Peter Orszag recommends a talk by David Brooks at the Aspen Ideas Festival. The web site for the conference says that full video will be available, but for now there are only short clips. Go here and look for the neuroscience and sociology session.
Brooks is very excited about neuroscience, behavioral economics, and so on. What is most striking to me is how titillated people get over possible policy uses for this research, in spite of what seems to me the limited, provisional character of the findings.
Again, my current Kindling is Daniel Walker Howe on America in 1815-1848, and there you can see the pattern established very early of what I call the Reform Mindset. This mindset has a religious fervor for social improvement through collective action. In those days, the religious component was explicit and the political component was weak.
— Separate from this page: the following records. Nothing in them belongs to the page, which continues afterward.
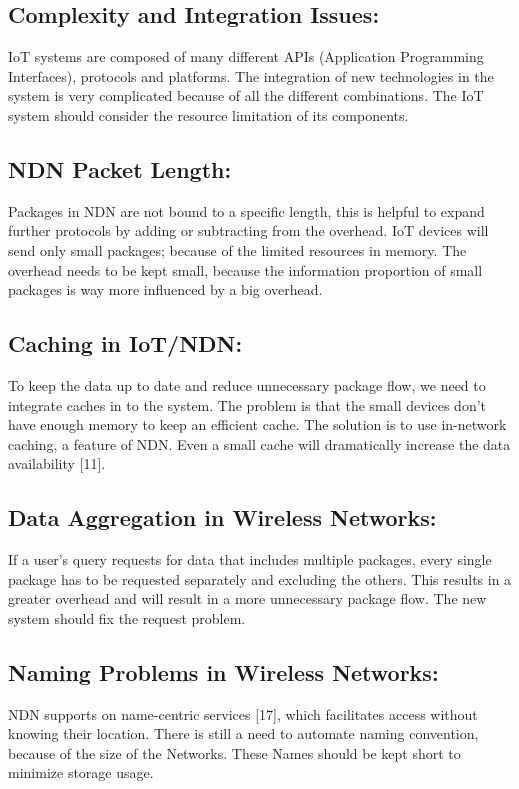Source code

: \documentclass[conference]{IEEEtran}
\begin{document}

\subsection{Complexity and Integration Issues:}
IoT systems are composed of many different APIs (Application Programming Interfaces), 
protocols and platforms. 
The integration of new technologies in the system is very complicated because of all the different combinations. 
The IoT system should consider the resource limitation of its components.


\subsection{NDN Packet Length:}
Packages in NDN are not bound to a specific length, this is helpful to expand further protocols by adding or subtracting from the overhead.
IoT devices will send only small packages; because of the limited resources in memory.
The overhead needs to be kept small, because the information proportion of small packages is way more influenced by a big overhead.

\subsection{Caching in IoT/NDN:}
To keep the data up to date and reduce unnecessary package flow, we need to integrate caches in to the system. 
The problem is that the small devices don't have enough memory to keep an efficient cache. 
The solution is to use in-network caching, a feature of NDN.
Even a small cache will dramatically increase the data availability [11].
\subsection{Data Aggregation in Wireless Networks:}
If a user's query requests for data that includes multiple packages, every single package has to be requested separately and excluding the others.
This results in a greater overhead and will result in a more unnecessary package flow. The new system should fix the request problem.

\subsection{Naming Problems in Wireless Networks:}
NDN supports on name-centric services [17], which facilitates access without knowing their location. There is still a need to automate naming convention, because of the size of the Networks. These Names should be kept short to minimize storage usage. 
\end{document}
But part of that mindset was a desire to enlist science on behalf of social policy.
In The Wind in the Willows, there is a character named Toad who becomes transfixed when he discovers a new fad, particularly the automobile. Even though he is constantly wrecking them and causing great harm, he must have one.
Similarly, the Reform Mindset becomes transfixed by science that promises to allow government to plan the future and direct people for their own good. At the sort of conference where Orszag and Brooks were speaking, everyone--especially in the audience--is a Reformer. It is 180 degrees away from Masonomics.
So I can understand how neuro-this and behavioral-that is sweeping David Brooks and others off their feet. Something has to do for Reformers today what phrenology once did for them, or what eugenics once did for them, or what Freudianism once did for them. The difference is that nowadays the fuse between the scientific fad and the policy proposal has gotten much shorter.